_Stored data:_
------------
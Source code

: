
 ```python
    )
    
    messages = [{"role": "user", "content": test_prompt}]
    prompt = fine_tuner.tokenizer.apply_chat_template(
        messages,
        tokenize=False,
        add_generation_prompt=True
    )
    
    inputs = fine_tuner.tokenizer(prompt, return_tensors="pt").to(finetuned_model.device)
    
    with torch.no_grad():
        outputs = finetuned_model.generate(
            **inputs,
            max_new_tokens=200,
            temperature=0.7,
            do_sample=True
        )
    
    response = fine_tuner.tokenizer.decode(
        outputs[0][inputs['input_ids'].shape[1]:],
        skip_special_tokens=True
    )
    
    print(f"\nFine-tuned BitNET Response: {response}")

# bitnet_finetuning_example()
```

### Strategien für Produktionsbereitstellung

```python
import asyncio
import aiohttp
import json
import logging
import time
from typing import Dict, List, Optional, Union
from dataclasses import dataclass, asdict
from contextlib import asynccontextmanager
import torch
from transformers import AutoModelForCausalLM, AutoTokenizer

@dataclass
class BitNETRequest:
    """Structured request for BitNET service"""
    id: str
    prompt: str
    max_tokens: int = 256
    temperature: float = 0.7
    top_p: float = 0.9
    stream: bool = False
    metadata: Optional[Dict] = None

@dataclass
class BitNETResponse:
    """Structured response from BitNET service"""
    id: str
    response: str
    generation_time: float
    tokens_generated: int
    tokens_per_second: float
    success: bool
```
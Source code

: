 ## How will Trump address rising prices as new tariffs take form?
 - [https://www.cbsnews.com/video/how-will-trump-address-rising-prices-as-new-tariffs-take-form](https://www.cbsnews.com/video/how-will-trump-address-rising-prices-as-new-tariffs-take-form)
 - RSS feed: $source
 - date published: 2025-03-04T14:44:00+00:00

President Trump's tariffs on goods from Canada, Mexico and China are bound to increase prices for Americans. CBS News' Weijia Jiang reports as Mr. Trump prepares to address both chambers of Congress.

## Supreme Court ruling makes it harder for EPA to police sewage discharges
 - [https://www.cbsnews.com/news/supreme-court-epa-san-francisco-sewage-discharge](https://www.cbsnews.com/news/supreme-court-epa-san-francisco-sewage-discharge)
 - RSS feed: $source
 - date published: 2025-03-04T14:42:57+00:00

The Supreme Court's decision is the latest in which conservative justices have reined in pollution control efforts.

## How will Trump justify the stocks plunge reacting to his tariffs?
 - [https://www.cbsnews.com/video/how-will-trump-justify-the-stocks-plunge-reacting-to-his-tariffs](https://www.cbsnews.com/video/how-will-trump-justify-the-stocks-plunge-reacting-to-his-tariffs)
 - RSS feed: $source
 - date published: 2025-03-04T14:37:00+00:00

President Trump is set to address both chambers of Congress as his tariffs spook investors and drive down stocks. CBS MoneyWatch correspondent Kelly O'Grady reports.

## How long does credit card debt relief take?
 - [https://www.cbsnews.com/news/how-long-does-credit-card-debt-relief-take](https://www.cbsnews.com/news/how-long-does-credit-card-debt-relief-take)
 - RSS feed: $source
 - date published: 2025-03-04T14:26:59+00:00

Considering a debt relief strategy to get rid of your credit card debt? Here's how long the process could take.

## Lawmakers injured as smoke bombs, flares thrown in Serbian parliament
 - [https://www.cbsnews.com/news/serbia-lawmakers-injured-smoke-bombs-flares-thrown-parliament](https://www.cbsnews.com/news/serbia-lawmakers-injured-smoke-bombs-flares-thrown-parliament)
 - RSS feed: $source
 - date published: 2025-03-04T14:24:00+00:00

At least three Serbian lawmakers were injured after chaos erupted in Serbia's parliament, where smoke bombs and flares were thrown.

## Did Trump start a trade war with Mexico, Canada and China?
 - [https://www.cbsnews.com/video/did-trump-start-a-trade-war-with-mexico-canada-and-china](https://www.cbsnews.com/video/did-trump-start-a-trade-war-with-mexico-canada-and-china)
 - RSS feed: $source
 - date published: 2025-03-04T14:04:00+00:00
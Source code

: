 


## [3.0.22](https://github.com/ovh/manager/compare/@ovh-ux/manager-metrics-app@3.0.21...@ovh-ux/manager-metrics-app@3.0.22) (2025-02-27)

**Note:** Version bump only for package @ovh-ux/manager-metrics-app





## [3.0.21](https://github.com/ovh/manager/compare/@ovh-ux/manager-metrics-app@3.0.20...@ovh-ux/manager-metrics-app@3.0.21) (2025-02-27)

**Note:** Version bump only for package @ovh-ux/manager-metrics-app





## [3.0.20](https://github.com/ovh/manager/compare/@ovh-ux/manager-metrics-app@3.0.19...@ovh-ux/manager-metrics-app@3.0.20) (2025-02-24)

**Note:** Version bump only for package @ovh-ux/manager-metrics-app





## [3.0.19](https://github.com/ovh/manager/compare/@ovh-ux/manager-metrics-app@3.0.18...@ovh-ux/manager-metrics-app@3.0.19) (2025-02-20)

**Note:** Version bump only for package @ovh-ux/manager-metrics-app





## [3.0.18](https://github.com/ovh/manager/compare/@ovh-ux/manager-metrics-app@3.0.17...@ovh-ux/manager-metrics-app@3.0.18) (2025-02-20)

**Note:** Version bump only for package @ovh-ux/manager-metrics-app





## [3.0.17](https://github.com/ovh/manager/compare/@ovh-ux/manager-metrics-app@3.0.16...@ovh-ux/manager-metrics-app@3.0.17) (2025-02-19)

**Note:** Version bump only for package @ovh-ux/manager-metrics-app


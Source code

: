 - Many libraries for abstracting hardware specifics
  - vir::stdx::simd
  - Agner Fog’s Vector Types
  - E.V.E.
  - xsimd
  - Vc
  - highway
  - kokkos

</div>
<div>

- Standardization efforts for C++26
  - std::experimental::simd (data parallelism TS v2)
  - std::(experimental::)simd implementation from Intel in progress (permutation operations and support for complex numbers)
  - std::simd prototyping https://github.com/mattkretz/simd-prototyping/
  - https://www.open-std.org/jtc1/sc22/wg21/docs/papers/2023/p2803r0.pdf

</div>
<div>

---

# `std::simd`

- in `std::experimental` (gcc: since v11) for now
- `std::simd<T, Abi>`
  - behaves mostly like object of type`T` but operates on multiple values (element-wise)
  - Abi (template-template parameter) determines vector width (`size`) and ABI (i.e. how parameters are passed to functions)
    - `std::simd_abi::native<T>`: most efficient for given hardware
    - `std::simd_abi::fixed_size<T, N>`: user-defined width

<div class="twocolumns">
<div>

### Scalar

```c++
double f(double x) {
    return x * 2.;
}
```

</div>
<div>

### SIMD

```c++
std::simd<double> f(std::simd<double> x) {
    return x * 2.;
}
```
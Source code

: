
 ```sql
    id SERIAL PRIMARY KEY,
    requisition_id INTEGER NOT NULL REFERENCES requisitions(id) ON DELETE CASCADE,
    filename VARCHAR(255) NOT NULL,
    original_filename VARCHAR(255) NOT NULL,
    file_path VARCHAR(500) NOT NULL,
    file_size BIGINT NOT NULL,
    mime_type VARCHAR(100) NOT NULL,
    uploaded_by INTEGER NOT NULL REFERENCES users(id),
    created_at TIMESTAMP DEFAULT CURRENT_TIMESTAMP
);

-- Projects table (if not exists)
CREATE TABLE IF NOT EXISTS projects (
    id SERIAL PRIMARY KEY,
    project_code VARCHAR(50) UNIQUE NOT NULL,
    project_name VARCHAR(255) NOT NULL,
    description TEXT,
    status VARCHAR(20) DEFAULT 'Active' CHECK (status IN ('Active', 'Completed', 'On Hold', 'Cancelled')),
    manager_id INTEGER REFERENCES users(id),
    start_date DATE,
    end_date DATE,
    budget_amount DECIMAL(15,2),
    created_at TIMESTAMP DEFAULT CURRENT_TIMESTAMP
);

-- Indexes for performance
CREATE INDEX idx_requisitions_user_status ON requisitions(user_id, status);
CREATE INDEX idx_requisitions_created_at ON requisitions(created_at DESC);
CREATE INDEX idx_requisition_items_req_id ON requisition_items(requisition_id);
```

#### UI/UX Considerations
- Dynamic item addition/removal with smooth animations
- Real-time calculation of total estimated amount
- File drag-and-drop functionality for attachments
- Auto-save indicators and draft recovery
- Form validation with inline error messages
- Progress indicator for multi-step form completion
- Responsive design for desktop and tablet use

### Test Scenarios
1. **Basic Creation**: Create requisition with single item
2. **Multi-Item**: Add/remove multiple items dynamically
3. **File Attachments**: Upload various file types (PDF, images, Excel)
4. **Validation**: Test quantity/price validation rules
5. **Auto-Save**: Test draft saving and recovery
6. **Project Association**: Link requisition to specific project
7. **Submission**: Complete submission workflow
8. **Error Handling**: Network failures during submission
------------
_Task to carry out:_ Every line above that holds "card" should be copied out.

_Answer area:_
## How long does credit card debt relief take?
 - [https://www.cbsnews.com/news/how-long-does-credit-card-debt-relief-take](https://www.cbsnews.com/news/how-long-does-credit-card-debt-relief-take)
Considering a debt relief strategy to get rid of your credit card debt? Here's how long the process could take.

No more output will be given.